Wednesday, 29 October 2014

Moscow's Divide and Rule Policy in Dagestan Results in Much Divide but Little Rule

Published in Analytical Articles

By Valeriy Dzutsev (10/29/2014 issue of the CACI Analyst)

Moscow’s new envoy to the North Caucasus, Sergei Melikov, is flexing his administrative muscles and challenging Dagestan’s Head, Ramazan Abdulatipov. Abdulatipov’s opponents at the republican level also seem determined to seek the resignation of the republican governor. The counterterrorist operation regime has become endemic in some areas of Dagestan and the government’s promises to crack down on the hotbeds of insurgency have produced few results. The sense of a systemic crisis of governance is increasing in the republic as the current governor is running out of time to implement long-promised reforms.

BACKGROUND: Moscow’s new envoy to the North Caucasus, Sergei Melikov, was appointed in May, 2014. Though Melikov’s responsibilities included seven territories in the North Caucasian Federal District, it was clear from the outset that the new official would focus primarily on Dagestan. This easternmost republic in the Russian North Caucasus has been the most volatile in the past years, accounting for the majority of casualties in insurgency-related violence.

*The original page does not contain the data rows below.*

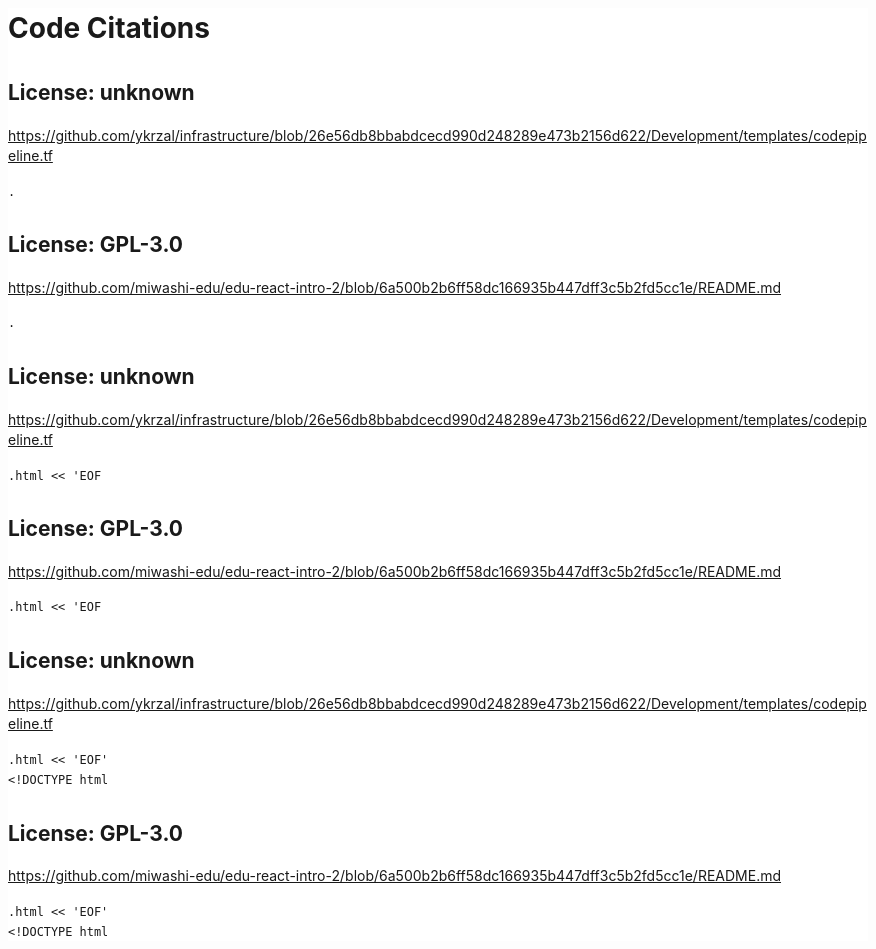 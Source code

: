 # Code Citations

## License: unknown
https://github.com/ykrzal/infrastructure/blob/26e56db8bbabdcecd990d248289e473b2156d622/Development/templates/codepipeline.tf

```
.
```


## License: GPL-3.0
https://github.com/miwashi-edu/edu-react-intro-2/blob/6a500b2b6ff58dc166935b447dff3c5b2fd5cc1e/README.md

```
.
```


## License: unknown
https://github.com/ykrzal/infrastructure/blob/26e56db8bbabdcecd990d248289e473b2156d622/Development/templates/codepipeline.tf

```
.html << 'EOF
```


## License: GPL-3.0
https://github.com/miwashi-edu/edu-react-intro-2/blob/6a500b2b6ff58dc166935b447dff3c5b2fd5cc1e/README.md

```
.html << 'EOF
```


## License: unknown
https://github.com/ykrzal/infrastructure/blob/26e56db8bbabdcecd990d248289e473b2156d622/Development/templates/codepipeline.tf

```
.html << 'EOF'
<!DOCTYPE html
```


## License: GPL-3.0
https://github.com/miwashi-edu/edu-react-intro-2/blob/6a500b2b6ff58dc166935b447dff3c5b2fd5cc1e/README.md

```
.html << 'EOF'
<!DOCTYPE html
```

Dagestan with its population of about 3 million is the largest territory in the North Caucasus. The republic is made up of numerous ethnic groups and is predominantly Muslim.

Dagestan’s deteriorating security situation forced Moscow to replace the republic’s Head, Magomedsalam Magomedov, with the Moscow-based politician of Dagestani origin and Soviet era functionary Abdulatipov in January 2013. Magomedov managed to survive in office only for three years from February 2010 to January 2013, when he unexpectedly resigned. Abdulatipov proclaimed fighting corruption in Dagestan as one of his primary goals. The flamboyant leader sacked and sidelined numerous officials, including the Dagestani heavyweight politician and mayor of Makhachkala Said Amirov. However, it appeared over time that Abdulatipov either replaced the old corrupt elites with new corrupt officials or simply shuffled the same cohort of bureaucrats.

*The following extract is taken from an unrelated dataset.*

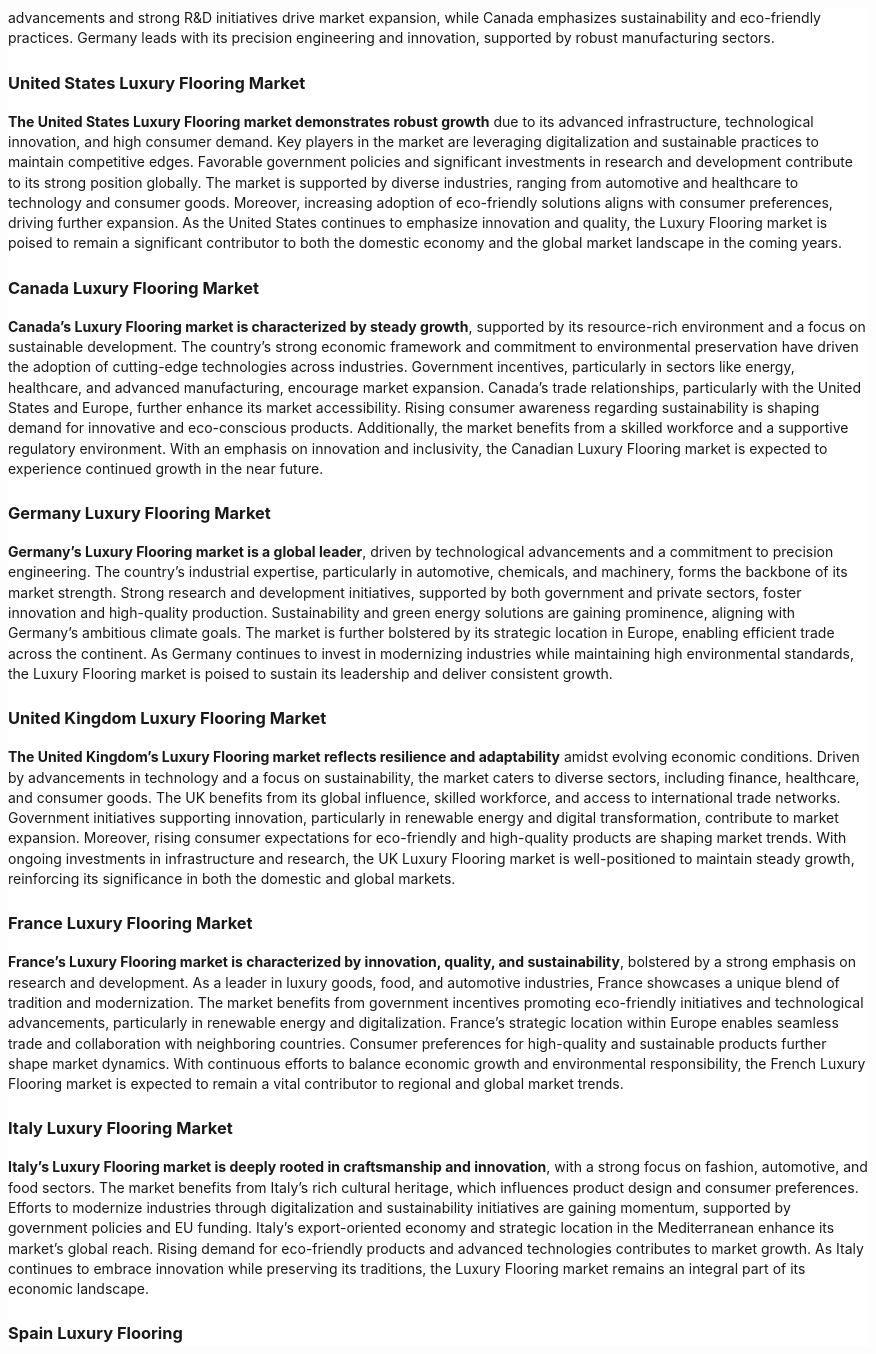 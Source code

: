 advancements and strong R&amp;D initiatives drive market expansion, while Canada emphasizes sustainability and eco-friendly practices. Germany leads with its precision engineering and innovation, supported by robust manufacturing sectors.</span></em></p></blockquote><h3><strong>United States Luxury Flooring Market</strong></h3><p><strong>The United States Luxury Flooring market demonstrates robust growth</strong> due to its advanced infrastructure, technological innovation, and high consumer demand. Key players in the market are leveraging digitalization and sustainable practices to maintain competitive edges. Favorable government policies and significant investments in research and development contribute to its strong position globally. The market is supported by diverse industries, ranging from automotive and healthcare to technology and consumer goods. Moreover, increasing adoption of eco-friendly solutions aligns with consumer preferences, driving further expansion. As the United States continues to emphasize innovation and quality, the Luxury Flooring market is poised to remain a significant contributor to both the domestic economy and the global market landscape in the coming years.</p><h3><strong>Canada Luxury Flooring Market</strong></h3><p><strong>Canada&rsquo;s Luxury Flooring market is characterized by steady growth</strong>, supported by its resource-rich environment and a focus on sustainable development. The country&rsquo;s strong economic framework and commitment to environmental preservation have driven the adoption of cutting-edge technologies across industries. Government incentives, particularly in sectors like energy, healthcare, and advanced manufacturing, encourage market expansion. Canada&rsquo;s trade relationships, particularly with the United States and Europe, further enhance its market accessibility. Rising consumer awareness regarding sustainability is shaping demand for innovative and eco-conscious products. Additionally, the market benefits from a skilled workforce and a supportive regulatory environment. With an emphasis on innovation and inclusivity, the Canadian Luxury Flooring market is expected to experience continued growth in the near future.</p><h3><strong>Germany Luxury Flooring Market</strong></h3><p><strong>Germany&rsquo;s Luxury Flooring market is a global leader</strong>, driven by technological advancements and a commitment to precision engineering. The country&rsquo;s industrial expertise, particularly in automotive, chemicals, and machinery, forms the backbone of its market strength. Strong research and development initiatives, supported by both government and private sectors, foster innovation and high-quality production. Sustainability and green energy solutions are gaining prominence, aligning with Germany&rsquo;s ambitious climate goals. The market is further bolstered by its strategic location in Europe, enabling efficient trade across the continent. As Germany continues to invest in modernizing industries while maintaining high environmental standards, the Luxury Flooring market is poised to sustain its leadership and deliver consistent growth.</p><h3><strong>United Kingdom Luxury Flooring Market</strong></h3><p><strong>The United Kingdom&rsquo;s Luxury Flooring market reflects resilience and adaptability</strong> amidst evolving economic conditions. Driven by advancements in technology and a focus on sustainability, the market caters to diverse sectors, including finance, healthcare, and consumer goods. The UK benefits from its global influence, skilled workforce, and access to international trade networks. Government initiatives supporting innovation, particularly in renewable energy and digital transformation, contribute to market expansion. Moreover, rising consumer expectations for eco-friendly and high-quality products are shaping market trends. With ongoing investments in infrastructure and research, the UK Luxury Flooring market is well-positioned to maintain steady growth, reinforcing its significance in both the domestic and global markets.</p><h3><strong>France Luxury Flooring Market</strong></h3><p><strong>France&rsquo;s Luxury Flooring market is characterized by innovation, quality, and sustainability</strong>, bolstered by a strong emphasis on research and development. As a leader in luxury goods, food, and automotive industries, France showcases a unique blend of tradition and modernization. The market benefits from government incentives promoting eco-friendly initiatives and technological advancements, particularly in renewable energy and digitalization. France&rsquo;s strategic location within Europe enables seamless trade and collaboration with neighboring countries. Consumer preferences for high-quality and sustainable products further shape market dynamics. With continuous efforts to balance economic growth and environmental responsibility, the French Luxury Flooring market is expected to remain a vital contributor to regional and global market trends.</p><h3><strong>Italy Luxury Flooring Market</strong></h3><p><strong>Italy&rsquo;s Luxury Flooring market is deeply rooted in craftsmanship and innovation</strong>, with a strong focus on fashion, automotive, and food sectors. The market benefits from Italy&rsquo;s rich cultural heritage, which influences product design and consumer preferences. Efforts to modernize industries through digitalization and sustainability initiatives are gaining momentum, supported by government policies and EU funding. Italy&rsquo;s export-oriented economy and strategic location in the Mediterranean enhance its market&rsquo;s global reach. Rising demand for eco-friendly products and advanced technologies contributes to market growth. As Italy continues to embrace innovation while preserving its traditions, the Luxury Flooring market remains an integral part of its economic landscape.</p><h3><strong>Spain Luxury Flooring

Dagestan’s complex ethnic composition gives an ethnic color to all political moves in the republic. For example, Abdulatipov is an ethnic Avar, the largest ethnic group in the republic and his predecessor Magomedov was an ethnic Dargin, the second largest ethnic group in Dagestan. Incidentally, Moscow’s new envoy Melikov is an ethnic Lezgin, the fourth largest ethnic group of Dagestan, numbering close to 400,000 in the republic. Lezgins reside in the southern part of Dagestan, in the city of Derbent and surrounding territories. A significant number of Lezgins also reside across the border, in northern Azerbaijan.

Ongoing frictions between Dagestan’s different ethnic groups have likely affected the relations between Melikov and Abdulatipov. Melikov has publicly criticized the Moscow-appointed Dagestani government for failing to contain the insurgency, which is unusual for Russian officials. Melikov’s statements indicate that the Russian government is losing patience with Abdulatipov’s experiments in Dagestan.

IMPLICATIONS: Domestically in the republic, the Dagestani branch of the Just Russia party (Spravedlivaya Rossiya) held a conference in Makhachkala in late September and called for drastic steps to oust Abdulatipov from office. The party members considered mass protests and hunger strikes, but eventually settled on sending a letter to Moscow, demanding to dismiss Abdulatipov. If the Russian leadership does not provide a “satisfactory” response within a month, the participants of the conference said, they would “start taking measures of their own.” While the Just Russia party is normally considered to constitute a puppet party created by the Kremlin, in unstable and polarized Dagestan the local party branch fiercely opposes the governor and is considered to be one of the most flamboyant opposition forces.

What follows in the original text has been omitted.